And so he kissed her and went back resolved to be pleasant and agreeable. But Perrin gave him no opportunity. They spoke to each other a little at meals for appearance' sake, but any advances that Traill made were cut short at once without hesitation.
Perrin passed about the passages and the class-rooms during this week heavily, with a white face and a lowering brow—he had headaches, bad headaches; and his form suffered.
And so it was suddenly, without warning or preparation, that the storm broke—the storm that was to be remembered for years afterwards at Moffatt's: the great Battle of the Umbrella, about which strange myths grew up, that will become, doubtless, in later centuries at Moffatt's a strange Titanic contest, with gods for its warriors and thunderbolts for their weapons; the great battle that involved not only the central combatants, not only Traill and Perrin and their lives and fortunes, but also others—the Combers, the matrons, the masters, the whole world of that place seized by the Furies... and, in the corner, in that umbrella-stand by the hall door, underneath the stairs, that faded green umbrella—now, we suppose, passed into that limbo into which all umbrellas must eventually go, but then the gage, the glove, the sign token of all that was to come.
Let, moreover, no one imagine that these things are not possible. This Battle of the Umbrella stands for more, for far more, than its immediate contest. Here is the whole protest and appeal of all those crowded, stifled souls buried of their own original free-will beneath fantastic piles of scribbled paper, cursing their fate, but unable to escape from it, seeing their old age as a broken, hurried scrambling to a no-man's grave, with no dignity nor suavity, with no temper nor discipline, with nerves jangling like the broken wires of a shattered harp—so that there is no comfort or hope in the future, nothing but disappointment and insult in the past, and the dry, bitter knowledge of failure in the present—this is the Battle of the Umbrella.
It was Monday morning, and Monday morning is worse than any other day of the week.
There has been, in spite of many services and the reiteration of religious stories concerning which a shower of inconvenient questions are flung at the uncertain convictions of authority, a relief in the rest and repose of the preceding day.
Sunday was, at any rate, a day to look forward to in that it was different from the other six days of the week, and although it might not on its arrival show quite so pleasant a face as earlier hours had given it, nevertheless it was something—a landmark if nothing else.

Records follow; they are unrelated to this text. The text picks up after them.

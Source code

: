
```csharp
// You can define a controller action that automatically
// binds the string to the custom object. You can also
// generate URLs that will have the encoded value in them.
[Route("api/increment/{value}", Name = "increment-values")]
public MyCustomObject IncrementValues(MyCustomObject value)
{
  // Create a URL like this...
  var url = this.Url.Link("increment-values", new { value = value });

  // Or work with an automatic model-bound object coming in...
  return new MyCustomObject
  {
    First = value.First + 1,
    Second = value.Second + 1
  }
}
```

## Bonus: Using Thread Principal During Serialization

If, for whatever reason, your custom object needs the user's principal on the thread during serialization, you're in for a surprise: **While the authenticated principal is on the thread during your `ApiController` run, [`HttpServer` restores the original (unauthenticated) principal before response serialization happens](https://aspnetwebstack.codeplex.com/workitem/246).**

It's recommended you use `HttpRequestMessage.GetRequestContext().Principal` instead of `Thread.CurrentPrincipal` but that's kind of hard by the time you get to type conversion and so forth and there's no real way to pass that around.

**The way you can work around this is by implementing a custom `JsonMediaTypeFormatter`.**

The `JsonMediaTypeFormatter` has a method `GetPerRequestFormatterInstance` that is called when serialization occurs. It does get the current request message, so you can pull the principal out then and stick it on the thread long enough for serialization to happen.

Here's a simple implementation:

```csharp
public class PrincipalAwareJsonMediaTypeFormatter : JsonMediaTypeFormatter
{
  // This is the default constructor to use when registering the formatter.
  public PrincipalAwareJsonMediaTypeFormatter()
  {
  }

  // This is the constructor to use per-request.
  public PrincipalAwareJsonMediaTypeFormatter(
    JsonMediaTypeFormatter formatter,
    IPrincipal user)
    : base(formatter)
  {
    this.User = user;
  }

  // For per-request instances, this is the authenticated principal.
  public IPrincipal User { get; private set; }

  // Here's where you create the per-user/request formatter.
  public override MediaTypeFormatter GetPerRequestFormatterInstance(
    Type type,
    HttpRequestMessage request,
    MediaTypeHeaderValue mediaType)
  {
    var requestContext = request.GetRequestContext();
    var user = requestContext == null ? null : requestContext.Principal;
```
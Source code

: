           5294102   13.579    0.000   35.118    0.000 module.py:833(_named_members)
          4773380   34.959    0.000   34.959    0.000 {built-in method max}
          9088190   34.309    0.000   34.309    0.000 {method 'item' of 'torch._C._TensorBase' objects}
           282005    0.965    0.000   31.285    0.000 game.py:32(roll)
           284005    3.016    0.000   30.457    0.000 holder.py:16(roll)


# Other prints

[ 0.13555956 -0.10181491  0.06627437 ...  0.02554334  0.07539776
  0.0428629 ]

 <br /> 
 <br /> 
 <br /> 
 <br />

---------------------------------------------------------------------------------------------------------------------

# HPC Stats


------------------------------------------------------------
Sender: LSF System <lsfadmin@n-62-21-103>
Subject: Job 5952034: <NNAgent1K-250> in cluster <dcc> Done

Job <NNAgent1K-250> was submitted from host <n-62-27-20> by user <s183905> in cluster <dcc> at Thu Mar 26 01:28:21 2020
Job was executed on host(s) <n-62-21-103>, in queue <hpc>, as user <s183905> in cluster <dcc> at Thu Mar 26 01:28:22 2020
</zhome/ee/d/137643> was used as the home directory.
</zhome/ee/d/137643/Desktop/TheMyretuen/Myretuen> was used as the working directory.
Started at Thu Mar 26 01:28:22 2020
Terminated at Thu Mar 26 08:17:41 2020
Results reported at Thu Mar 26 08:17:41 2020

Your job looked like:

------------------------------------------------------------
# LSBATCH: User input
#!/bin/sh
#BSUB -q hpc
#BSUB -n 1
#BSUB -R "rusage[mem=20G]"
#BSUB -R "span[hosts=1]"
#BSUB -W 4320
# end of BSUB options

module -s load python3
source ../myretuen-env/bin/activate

And now on this dark and dreary Monday—with the first hour a tedious and bickering discussion on Divinity, and the second hour a universal and embittered Latin exercise—that early rising to the cold summoning of the hell was anything but pleasant.
Moreover, on this especial Monday the rain came thundering in furious torrents, and the row of trees opposite the Lower School wailed and cried with their dripping, naked boughs, and all the brown leaves on the paths were beaten and flattened into a miserable and hopeless pulp.
Monday was the only morning in the week on which Traill took early preparation at the Upper School, and he had noticed before that it nearly always rained on Mondays. He was in no very bright temper as he hurried down the cold stone passages, pulling on his gown and avoiding the bodies of numerous small boys who flung themselves against him as they rushed furiously downstairs in order to be in time for call-over.
He heard the rain beating against the window-panes and hurriedly selected the first umbrella that he saw in the stand and rushed to the Upper School.
That preparation hour was unpleasant. M. Pons, the French master, was in the room above him, and the ceiling shook with the delighted stamp of twenty boys blessed with a sense of humor and an opportunity of power. M. Pons could be figured with shaking hands in the middle of the room, appealing for quiet. And, as was ever the case, the spirit of rebellion passed down through the ceiling to the room beneath. Traill had his boys well under control; but whereas on ordinary occasions it was all done without effort and worked of its own accord, on this morning continual persistence was necessary, and he had to make examples of various offenders.
A preparation hour always invited the Seven Devils to dance across the two hundred of open books, and the tweaking of boys' bodies and the digging of pins into unsuspecting legs was the inevitable result. Traill rose at the end of the hour, cross, irritable, and already tired. He hurried down to the Lower School to breakfast and forgot the umbrella.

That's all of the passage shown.